WHAT YOU ARE ASKED TO DO:
Please reproduce all entries word for word, leaving every image behind.

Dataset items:
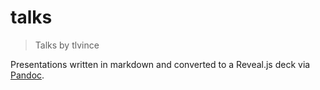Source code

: # talks

> Talks by tlvince

Presentations written in markdown and converted to a Reveal.js deck via [Pandoc][].

[Pandoc]: https://pandoc.org/MANUAL.html#producing-slide-shows-with-pandoc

SOLUTION TO THIS EXERCISE:
Source code

: # talks

> Talks by tlvince

Presentations written in markdown and converted to a Reveal.js deck via [Pandoc][].

[Pandoc]: https://pandoc.org/MANUAL.html#producing-slide-shows-with-pandoc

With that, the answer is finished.